9. Fight For

288 31 13
                                        

Rerumputan setinggi mata kaki terinjak oleh dua pasang sepatu converse. Tempat ini sedikit lebih tinggi, tidak jauh dari pemukiman, dan menghadap langsung dengan sinar rembulan. Jaisy senang meski pun tempat yang dimaksud Aksata tidak pernah keluar dari kawasan Mandira.

Setiap sudut tempat ini begitu indah, mereka nyaman duduk di atas rerumputan dan angin malam menyapu kulit porselen Jaisy.
Rembulan besar itu benar-benar membuat garis wajah Aksata yang tegas terlihat, siluetnya terlihat tajam dan gagah, tapi rona tubuhnya berbeda.

"Banyak tempat yang lebih indah dari ini kata Arya, tapi sorry." Jaisy menepuk tangan Aksata, seolah mengerti dengan keadaannya.

"Tempat ini juga indah, kok.

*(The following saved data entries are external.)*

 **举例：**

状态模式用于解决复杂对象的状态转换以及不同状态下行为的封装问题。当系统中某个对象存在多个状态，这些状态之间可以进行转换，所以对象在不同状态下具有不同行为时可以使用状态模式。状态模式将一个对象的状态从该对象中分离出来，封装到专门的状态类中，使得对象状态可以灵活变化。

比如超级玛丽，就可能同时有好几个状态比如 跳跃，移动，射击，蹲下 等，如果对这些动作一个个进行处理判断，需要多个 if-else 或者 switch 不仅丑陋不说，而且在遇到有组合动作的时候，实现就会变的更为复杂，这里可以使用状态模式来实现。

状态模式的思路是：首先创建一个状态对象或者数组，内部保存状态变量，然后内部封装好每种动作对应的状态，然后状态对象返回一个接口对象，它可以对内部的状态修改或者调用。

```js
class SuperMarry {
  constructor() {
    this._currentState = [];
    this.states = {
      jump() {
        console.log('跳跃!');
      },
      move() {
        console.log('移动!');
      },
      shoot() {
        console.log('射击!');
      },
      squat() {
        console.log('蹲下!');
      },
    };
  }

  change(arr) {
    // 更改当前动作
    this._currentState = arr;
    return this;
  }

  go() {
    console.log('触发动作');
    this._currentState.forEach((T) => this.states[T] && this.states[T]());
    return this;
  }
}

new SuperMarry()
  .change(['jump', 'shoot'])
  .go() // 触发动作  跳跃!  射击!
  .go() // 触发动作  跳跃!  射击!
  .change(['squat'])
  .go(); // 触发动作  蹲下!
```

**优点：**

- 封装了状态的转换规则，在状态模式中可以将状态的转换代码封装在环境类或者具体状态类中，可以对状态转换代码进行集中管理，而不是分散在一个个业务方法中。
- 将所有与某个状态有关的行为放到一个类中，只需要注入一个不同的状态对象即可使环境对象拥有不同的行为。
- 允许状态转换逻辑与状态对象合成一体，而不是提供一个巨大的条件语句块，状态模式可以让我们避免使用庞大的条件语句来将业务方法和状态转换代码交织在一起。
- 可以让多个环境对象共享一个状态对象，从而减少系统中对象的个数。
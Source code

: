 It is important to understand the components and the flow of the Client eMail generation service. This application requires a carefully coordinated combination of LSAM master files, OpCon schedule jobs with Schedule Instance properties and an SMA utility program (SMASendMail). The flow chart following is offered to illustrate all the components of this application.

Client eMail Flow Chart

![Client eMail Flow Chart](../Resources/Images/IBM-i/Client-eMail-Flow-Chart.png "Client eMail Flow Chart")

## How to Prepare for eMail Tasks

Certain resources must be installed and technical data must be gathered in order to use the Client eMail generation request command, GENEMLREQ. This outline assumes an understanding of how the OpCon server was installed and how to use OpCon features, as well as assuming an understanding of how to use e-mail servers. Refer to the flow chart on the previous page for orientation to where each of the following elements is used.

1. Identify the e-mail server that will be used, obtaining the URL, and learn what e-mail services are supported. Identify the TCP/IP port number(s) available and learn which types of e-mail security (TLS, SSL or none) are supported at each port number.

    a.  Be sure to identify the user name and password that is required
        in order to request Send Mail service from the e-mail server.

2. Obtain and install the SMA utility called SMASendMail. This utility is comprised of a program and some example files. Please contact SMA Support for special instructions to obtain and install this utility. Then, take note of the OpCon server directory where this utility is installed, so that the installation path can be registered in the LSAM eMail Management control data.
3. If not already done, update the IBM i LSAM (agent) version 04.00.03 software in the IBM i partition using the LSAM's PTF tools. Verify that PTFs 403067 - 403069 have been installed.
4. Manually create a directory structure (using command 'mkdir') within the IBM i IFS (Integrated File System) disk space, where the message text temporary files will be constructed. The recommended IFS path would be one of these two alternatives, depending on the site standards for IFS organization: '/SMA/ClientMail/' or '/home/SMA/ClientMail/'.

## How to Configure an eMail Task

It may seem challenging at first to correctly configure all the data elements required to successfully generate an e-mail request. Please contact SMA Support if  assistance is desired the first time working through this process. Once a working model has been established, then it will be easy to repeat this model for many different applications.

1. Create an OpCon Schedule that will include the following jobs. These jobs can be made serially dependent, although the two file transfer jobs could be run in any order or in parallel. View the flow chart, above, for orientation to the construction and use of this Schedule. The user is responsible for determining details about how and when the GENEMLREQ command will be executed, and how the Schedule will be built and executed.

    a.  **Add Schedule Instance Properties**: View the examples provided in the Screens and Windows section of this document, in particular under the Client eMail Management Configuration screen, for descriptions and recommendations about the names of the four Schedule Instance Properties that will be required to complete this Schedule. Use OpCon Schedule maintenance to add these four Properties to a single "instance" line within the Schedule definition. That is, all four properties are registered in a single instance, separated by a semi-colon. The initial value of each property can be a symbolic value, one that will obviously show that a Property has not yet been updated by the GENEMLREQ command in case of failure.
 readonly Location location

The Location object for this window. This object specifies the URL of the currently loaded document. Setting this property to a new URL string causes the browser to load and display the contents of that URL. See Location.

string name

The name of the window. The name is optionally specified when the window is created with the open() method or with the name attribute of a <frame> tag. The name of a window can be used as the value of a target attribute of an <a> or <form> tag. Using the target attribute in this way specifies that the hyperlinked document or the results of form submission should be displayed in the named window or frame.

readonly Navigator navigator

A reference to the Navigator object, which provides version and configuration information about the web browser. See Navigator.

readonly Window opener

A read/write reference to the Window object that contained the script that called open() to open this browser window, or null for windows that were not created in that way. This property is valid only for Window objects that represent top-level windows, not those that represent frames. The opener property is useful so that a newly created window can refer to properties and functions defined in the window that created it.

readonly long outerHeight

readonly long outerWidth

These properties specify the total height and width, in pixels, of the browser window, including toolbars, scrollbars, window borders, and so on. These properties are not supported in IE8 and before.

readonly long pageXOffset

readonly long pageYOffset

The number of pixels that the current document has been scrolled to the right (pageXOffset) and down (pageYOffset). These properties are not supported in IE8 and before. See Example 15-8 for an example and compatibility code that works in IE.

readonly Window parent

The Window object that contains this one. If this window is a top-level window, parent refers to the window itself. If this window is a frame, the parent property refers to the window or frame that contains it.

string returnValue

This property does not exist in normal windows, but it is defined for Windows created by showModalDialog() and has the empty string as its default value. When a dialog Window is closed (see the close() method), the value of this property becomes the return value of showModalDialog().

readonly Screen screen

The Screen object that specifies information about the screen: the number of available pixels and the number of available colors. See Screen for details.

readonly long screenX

Ngomong-ngomong kamu kenapa ngajak aku ke sini?" tanya Jaisy.

Aksata merebahkan tubuhnya di atas rerumputan. Ia lelah, memerlukan waktu yang panjang untuk sampai di tempat ini.
Jaisy juga mengikuti Aksata, merebahkan diri di samping pemuda yang tampak penuh dengan pikiran itu.

"Seenggaknya harus ada yang tahu surat wasiat kita di mana. Kemungkin uniknya kita bertiga mati bareng."

"Ngomong apa, sih? Bawa-bawa kematian Arya juga, orang dia udah sembuh!" protes Jaisy, dia yang paling tidak suka gaya bercanda yang ini. Senyum miring Aksata terlihat, padahal begitulah caranya menerima nasib yang mereka punya.

"Seandainya yang Dafa mau itu cuma semanggi daun empat."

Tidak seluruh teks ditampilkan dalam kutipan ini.